Publicado em 6 de janeiro de 2012 às 16h56.

São Paulo - É conhecida uma frase do diretor francês Jean-Luc Godard segundo a qual o melhor documentário é o que parece ficção e a melhor ficção é a que parece documentário.

Uma ideia semelhante norteia O Céu sobre os Ombros, o híbrido longa-metragem de estreia do mineiro Sérgio Borges, premiado com cinco Candangos no Festival de Brasília do ano passado, inclusive os de melhor filme e direção.

Acompanham-se ali cenas da vida cotidiana de três personagens anônimos que só têm em comum o fato de morarem na mesma cidade, Belo Horizonte.

Descrever o que o filme nos dá a ver de cada um deles é apontar desde logo para um de seus maiores méritos: o de solapar os estereótipos, os preconceitos, as aparências enganosas.

Um dos personagens é um rapaz que trabalha numa pastelaria e numa empresa de telemarketing, é hare krishna praticante e membro da torcida organizada Galoucura, do Atlético Mineiro. Outro é um aspirante a escritor, desencantado e marginal, que tem uma relação espinhosa com o filho excepcional.

Por fim, há um travesti que de noite faz programas na rua (“R$ 10 oral; R$ 30 completo”) e de dia dá aulas sobre autores como Michel Foucault e Judith Butler a uma turma de universitários.


Câmeras de vigilância

Essas histórias são vividas pelos personagens reais, que encenam a si próprios (respectivamente Murari Krishna, Lwei Bakongo e Everlyn Barbin, ganhadores do prêmio especial do júri em Brasília) e apresentadas de forma fragmentada.

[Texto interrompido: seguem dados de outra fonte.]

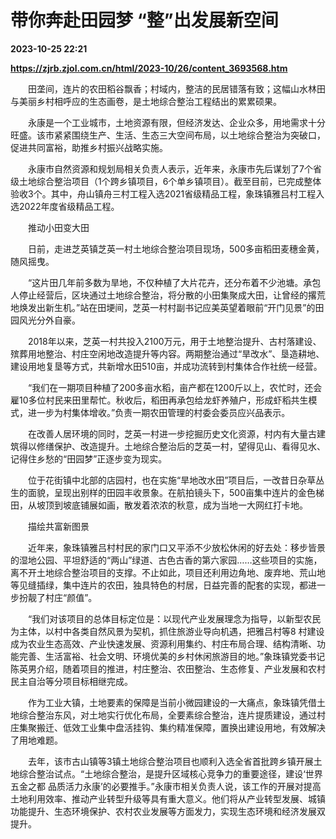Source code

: # 带你奔赴田园梦 “整”出发展新空间

**2023-10-25 22:21**

**https://zjrb.zjol.com.cn/html/2023-10/26/content_3693568.htm**

　　田垄间，连片的农田稻谷飘香；村域内，整洁的民居错落有致；这幅山水林田与美丽乡村相呼应的生态画卷，是土地综合整治工程结出的累累硕果。

　　永康是一个工业城市，土地资源有限，但经济发达、企业众多，用地需求十分旺盛。该市紧紧围绕生产、生活、生态三大空间布局，以土地综合整治为突破口，促进共同富裕，助推乡村振兴战略实施。

　　永康市自然资源和规划局相关负责人表示，近年来，永康市先后谋划了7个省级土地综合整治项目（1个跨乡镇项目，6个单乡镇项目）。截至目前，已完成整体验收3个。其中，舟山镇舟三村工程入选2021省级精品工程，象珠镇雅吕村工程入选2022年度省级精品工程。

　　推动小田变大田

　　日前，走进芝英镇芝英一村土地综合整治项目现场，500多亩稻田麦穗金黄，随风摇曳。

　　“这片田几年前多数为旱地，不仅种植了大片花卉，还分布着不少池塘。承包人停止经营后，区块通过土地综合整治，将分散的小田集聚成大田，让曾经的撂荒地焕发出新生机。”站在田埂间，芝英一村村副书记应美英望着眼前“开门见景”的田园风光分外自豪。

　　2018年以来，芝英一村共投入2100万元，用于土地整治提升、古村落建设、殡葬用地整治、村庄空闲地改造提升等内容。两期整治通过“旱改水”、垦造耕地、建设用地复垦等方式，共新增水田510亩，并成功流转到村集体合作社统一经营。

　　“我们在一期项目种植了200多亩水稻，亩产都在1200斤以上，农忙时，还会雇10多位村民来田里帮忙。秋收后，稻田再承包给龙虾养殖户，形成虾稻共生模式，进一步为村集体增收。”负责一期农田管理的村委会委员应兴品表示。

　　在改善人居环境的同时，芝英一村进一步挖掘历史文化资源，村内有大量古建筑得以修缮保护、改造提升。土地综合整治后的芝英一村，望得见山、看得见水、记得住乡愁的“田园梦”正逐步变为现实。

　　位于花街镇中北部的店园村，也在实施“旱地改水田”项目后，一改昔日杂草丛生的面貌，呈现出别样的田园丰收景象。在航拍镜头下，500亩集中连片的金色梯田，从坡顶到坡底铺展如画，散发着浓浓的秋意，成为当地一大网红打卡地。

　　描绘共富新图景

　　近年来，象珠镇雅吕村村民的家门口又平添不少放松休闲的好去处：移步皆景的湿地公园、平坦舒适的“两山”绿道、古色古香的第六家园……这些项目的实施，离不开土地综合整治项目的支撑。不止如此，项目还利用边角地、废弃地、荒山地等见缝插绿，集中连片的农田，独具特色的村居，日益完善的配套的实现，都进一步扮靓了村庄“颜值”。

　　“我们对该项目的总体目标定位是：以现代产业发展理念为指导，以新型农民为主体，以村中各类自然风景为契机，抓住旅游业导向机遇，把雅吕村等8 村建设成为农业生态高效、产业快速发展、资源利用集约、村庄布局合理、结构清晰、功能完善、生活富裕、社会文明、环境优美的乡村休闲旅游目的地。”象珠镇党委书记陈英男介绍，随着项目的推进，村庄整治、农田整治、生态修复、产业发展和农村民主自治等分项目标相继完成。

　　作为工业大镇，土地要素的保障是当前小微园建设的一大痛点，象珠镇凭借土地综合整治东风，对土地实行优化布局，全要素综合整治，连片提质建设，通过村庄集聚搬迁、低效工业集中盘活挂钩、集约精准保障，置换出建设用地，有效解决了用地难题。

　　去年，该市古山镇等3镇土地综合整治项目也顺利入选全省首批跨乡镇开展土地综合整治试点。“土地综合整治，是提升区域核心竞争力的重要途径，建设‘世界五金之都 品质活力永康’的必要推手。”永康市相关负责人说，该工作的开展对提高土地利用效率、推动产业转型升级等具有重大意义。他们将从产业转型发展、城镇功能提升、生态环境保护、农村农业发展等方面发力，实现生态环境和经济发展双提升。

As tramas não se entrelaçam, os protagonistas não se cruzam. Estranhamente, porém, uma trajetória reverbera de algum modo na outra.

Filmando de modo discreto, “neutro”, como se capturasse seus personagens com câmeras de vigilância em meio ao fluxo da vida, Sérgio Borges acaba por fazer uma espécie de documentário íntimo que ilumina sem “explicar” e comove sem lançar mão de recursos fáceis, como a música (a não ser a produzida em cena).

Por sua profunda humanidade e por sua abertura aos acidentes de filmagem – por exemplo, a cena em que o aspirante a escritor interage com seu filho deficiente –, O Céu sobre os Ombros pode ser incluído numa linhagem recente de filmes brasileiros muito diferentes entre si, mas que compõem em conjunto uma poética dos afetos, da qual fazem parte, por exemplo, Transeunte, de Eryk Rocha, e A Alegria, de Felipe Bragança e Marina Meliande, ambos de 2010.

Um cinema poroso, tateante, sem as certezas do cinema novo e sem o escracho desesperado do cinema dito marginal. Um cinema, em suma, permeável às imperfeições e surpresas da vida.